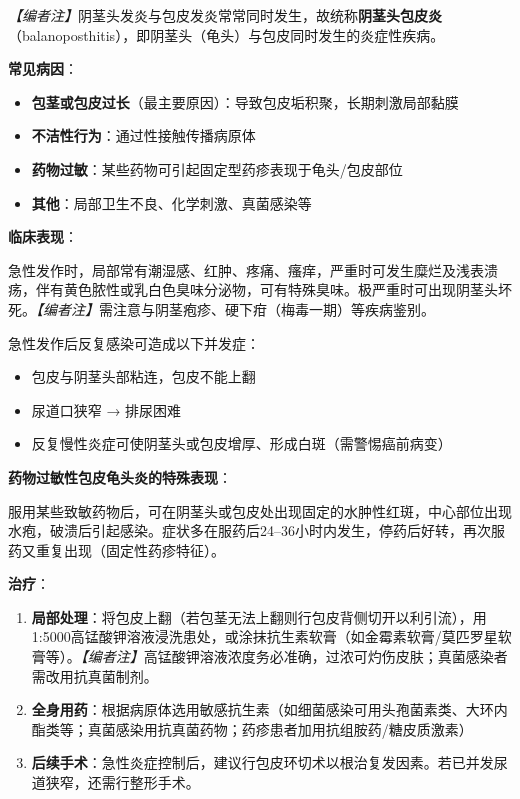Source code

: \noindent\textit{【编者注】}阴茎头发炎与包皮发炎常常同时发生，故统称\textbf{阴茎头包皮炎}（balanoposthitis），即阴茎头（龟头）与包皮同时发生的炎症性疾病。

\vspace{0.5em}
\noindent\textbf{常见病因}：

\begin{itemize}
	\item \textbf{包茎或包皮过长}（最主要原因）：导致包皮垢积聚，长期刺激局部黏膜
	\item \textbf{不洁性行为}：通过性接触传播病原体
	\item \textbf{药物过敏}：某些药物可引起固定型药疹表现于龟头/包皮部位
	\item \textbf{其他}：局部卫生不良、化学刺激、真菌感染等
\end{itemize}

\vspace{0.5em}
\noindent\textbf{临床表现}：

急性发作时，局部常有潮湿感、红肿、疼痛、瘙痒，严重时可发生糜烂及浅表溃疡，伴有黄色脓性或乳白色臭味分泌物，可有特殊臭味。极严重时可出现阴茎头坏死。\textit{【编者注】}需注意与阴茎疱疹、硬下疳（梅毒一期）等疾病鉴别。

急性发作后反复感染可造成以下并发症：
\begin{itemize}
	\item 包皮与阴茎头部粘连，包皮不能上翻
	\item 尿道口狭窄 → 排尿困难
	\item 反复慢性炎症可使阴茎头或包皮增厚、形成白斑（需警惕癌前病变）
\end{itemize}

\vspace{0.5em}
\noindent\textbf{药物过敏性包皮龟头炎的特殊表现}：

服用某些致敏药物后，可在阴茎头或包皮处出现固定的水肿性红斑，中心部位出现水疱，破溃后引起感染。症状多在服药后24--36小时内发生，停药后好转，再次服药又重复出现（固定性药疹特征）。

\vspace{0.5em}
\noindent\textbf{治疗}：
\begin{enumerate}
	\item \textbf{局部处理}：将包皮上翻（若包茎无法上翻则行包皮背侧切开以利引流），用1:5000高锰酸钾溶液浸洗患处，或涂抹抗生素软膏（如金霉素软膏/莫匹罗星软膏等）。\textit{【编者注】}高锰酸钾溶液浓度务必准确，过浓可灼伤皮肤；真菌感染者需改用抗真菌制剂。
	\item \textbf{全身用药}：根据病原体选用敏感抗生素（如细菌感染可用头孢菌素类、大环内酯类等；真菌感染用抗真菌药物；药疹患者加用抗组胺药/糖皮质激素）
	\item \textbf{后续手术}：急性炎症控制后，建议行包皮环切术以根治复发因素。若已并发尿道狭窄，还需行整形手术。
\end{enumerate}

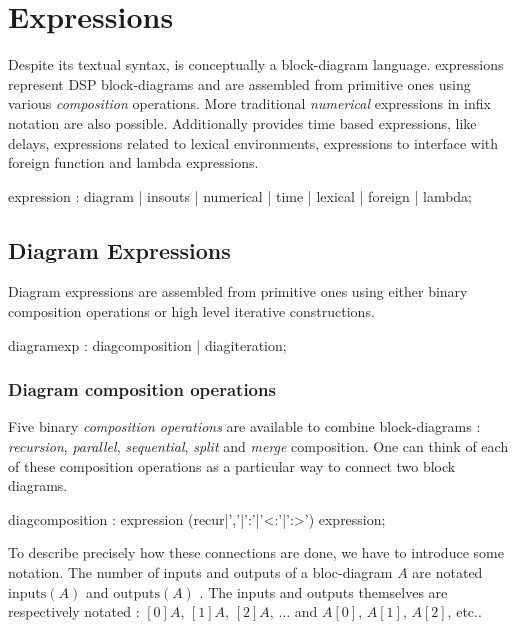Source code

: \section{Expressions}

Despite its textual syntax, \faust is conceptually a block-diagram language. \faust expressions represent DSP block-diagrams and are assembled from primitive ones using various \textit{composition} operations. More traditional \textit{numerical} expressions in infix notation are also possible. Additionally \faust provides time based expressions, like delays, expressions related to lexical environments, expressions to interface with foreign function and lambda expressions.

\begin{rail}
expression : diagram | insouts | numerical | time | lexical | foreign | lambda;
\end{rail}
  
\subsection{Diagram Expressions}

Diagram expressions are assembled from primitive ones using either binary composition operations or high level iterative constructions.
 
\begin{rail}
diagramexp : diagcomposition | diagiteration;
\end{rail}

\subsubsection{Diagram composition operations} 
Five binary \emph{composition operations} are available to combine block-diagrams : \textit{recursion}, \textit{parallel}, \textit{sequential}, \textit{split} and \textit{merge} composition. One can think of each  of these composition operations as a particular way to connect two block diagrams. 

\begin{rail}
diagcomposition : expression (recur|','|':'|'<:'|':>') expression;
\end{rail}

To describe precisely how these connections are done, we have to introduce some notation.  The number of inputs and outputs of a bloc-diagram $A$ are notated $\mathrm{inputs}(A)$ and $\mathrm{outputs}(A)$ . The inputs and outputs themselves are respectively notated : $[0]A$, $[1]A$, $[2]A$, $\ldots$ and $A[0]$, $A[1]$, $A[2]$, etc.. 

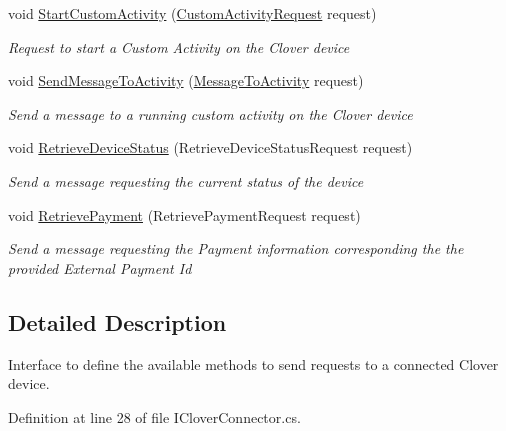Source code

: \begin{DoxyCompactItemize}
void \hyperlink{interfacecom_1_1clover_1_1remotepay_1_1sdk_1_1_i_clover_connector_a3ec58f5860c34bcb104578caddb0b564}{Start\+Custom\+Activity} (\hyperlink{classcom_1_1clover_1_1remotepay_1_1sdk_1_1_custom_activity_request}{Custom\+Activity\+Request} request)
\begin{DoxyCompactList}\small\item\em Request to start a Custom Activity on the Clover device \end{DoxyCompactList}\item 
void \hyperlink{interfacecom_1_1clover_1_1remotepay_1_1sdk_1_1_i_clover_connector_ad6e241f6dac22bafa5edcc89457c99a7}{Send\+Message\+To\+Activity} (\hyperlink{classcom_1_1clover_1_1remotepay_1_1sdk_1_1_message_to_activity}{Message\+To\+Activity} request)
\begin{DoxyCompactList}\small\item\em Send a message to a running custom activity on the Clover device \end{DoxyCompactList}\item 
void \hyperlink{interfacecom_1_1clover_1_1remotepay_1_1sdk_1_1_i_clover_connector_a172b1a191a58f1f0e4dcc0a8dc7eae48}{Retrieve\+Device\+Status} (Retrieve\+Device\+Status\+Request request)
\begin{DoxyCompactList}\small\item\em Send a message requesting the current status of the device \end{DoxyCompactList}\item 
void \hyperlink{interfacecom_1_1clover_1_1remotepay_1_1sdk_1_1_i_clover_connector_a3b85cfdb92b7c64d9b27decc49ca8b7c}{Retrieve\+Payment} (Retrieve\+Payment\+Request request)
\begin{DoxyCompactList}\small\item\em Send a message requesting the Payment information corresponding the the provided External Payment Id \end{DoxyCompactList}\end{DoxyCompactItemize}


\subsection{Detailed Description}
Interface to define the available methods to send requests to a connected Clover device. 



Definition at line 28 of file I\+Clover\+Connector.\+cs.



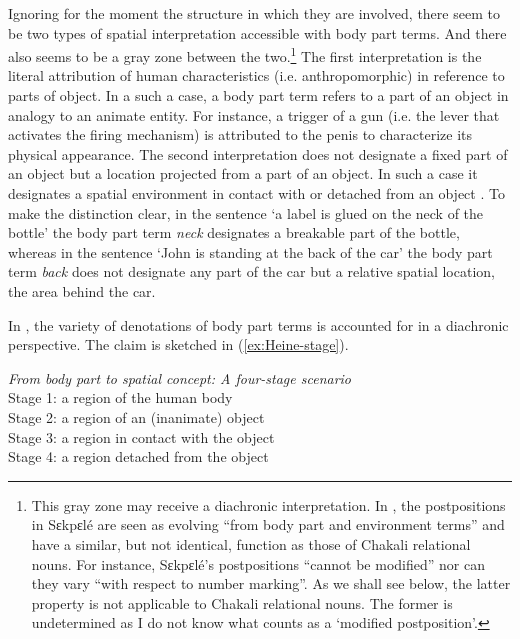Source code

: Ignoring for the moment the structure in which they are involved, there seem to
be two types
of spatial interpretation accessible with body part terms. And there also seems
to be a gray zone between the two.\footnote{This gray zone may receive a
diachronic interpretation.  In
\citet[1072]{Amek07c},  the postpositions in Sɛkpɛlé are seen as evolving
``from body part and environment terms''  and have a similar, but not
identical, 
function as those of Chakali relational nouns. For instance, Sɛkpɛlé's  
postpositions ``cannot be modified'' nor can they vary ``with respect to number
 marking''.  As we shall see below, the latter property is not applicable to
Chakali relational nouns. The former is undetermined as I do not know what
counts as a `modified postposition'.} The first interpretation is the literal
attribution of human
characteristics (i.e. anthropomorphic) in  reference to parts of object. In a
such a
case, a body part term refers to a part of an object in analogy to an animate
entity. For instance, a trigger of a gun (i.e. the lever that activates the
firing
mechanism) is  attributed to the penis to characterize its physical appearance.
The
second interpretation does not designate a fixed part of an object
but a location projected from a part of an object.  In such a case it designates
a spatial environment in contact with or detached from an object
\citep[44]{Hein97}. To make the
distinction clear,  in the sentence `a label is glued on the neck of the bottle'
the body part term {\it neck} designates a breakable part of the bottle, whereas
in the sentence `John is standing at the back of the car' the body part term
{\it back} does not designate any part of the car but a relative spatial
location, the area behind the car. 


 In \citet[44]{Hein97}, the variety of denotations of body part terms is
accounted for in a diachronic perspective. The  claim is sketched in
(\ref{ex:Heine-stage}).


\begin{exe}
\ex\label{ex:Heine-stage}{\it From body part to spatial concept: A four-stage
scenario \citep[44]{Hein97}}\\
Stage 1: a region of the human body\\
Stage 2: a region of an (inanimate) object\\
Stage 3: a region in contact with the object\\ 
Stage 4:  a region detached from the object\\
\end{exe}


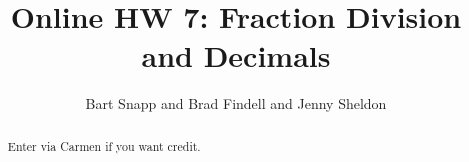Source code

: \documentclass[handout,space,nooutcomes]{xourse}
\title{Online HW 7: Fraction Division and Decimals}
\author{Bart Snapp and Brad Findell and Jenny Sheldon}
\begin{document}
\begin{abstract}
Enter via Carmen if you want credit.   
\end{abstract}
\maketitle


\end{document}
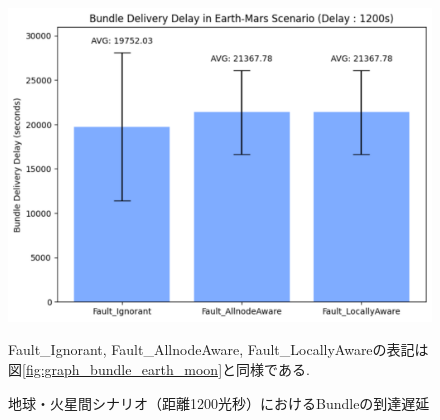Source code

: \begin{figure}[tbh]
    \centering
    \includegraphics[width=0.7\textheight]{img/mars_1200_delay.pdf}
    \caption{地球・火星間シナリオ（距離1200光秒）におけるBundleの到達遅延}
    \label{fig:graph_delay_earth_mars_1200}
    \begin{minipage}{\textwidth}
        \centering
        \vspace{3mm}
        \fontsize{10.5pt}{12pt}\selectfont
        Fault\_Ignorant, Fault\_AllnodeAware, Fault\_LocallyAwareの表記は
        図\ref{fig:graph_bundle_earth_moon}と同様である.
    \end{minipage}
\end{figure}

§ **Work order**
Take every line in the preceding listing that contains "such" and copy it.

§ **Expected answer**
such a
but a location projected from a part of an object.  In such a case it designates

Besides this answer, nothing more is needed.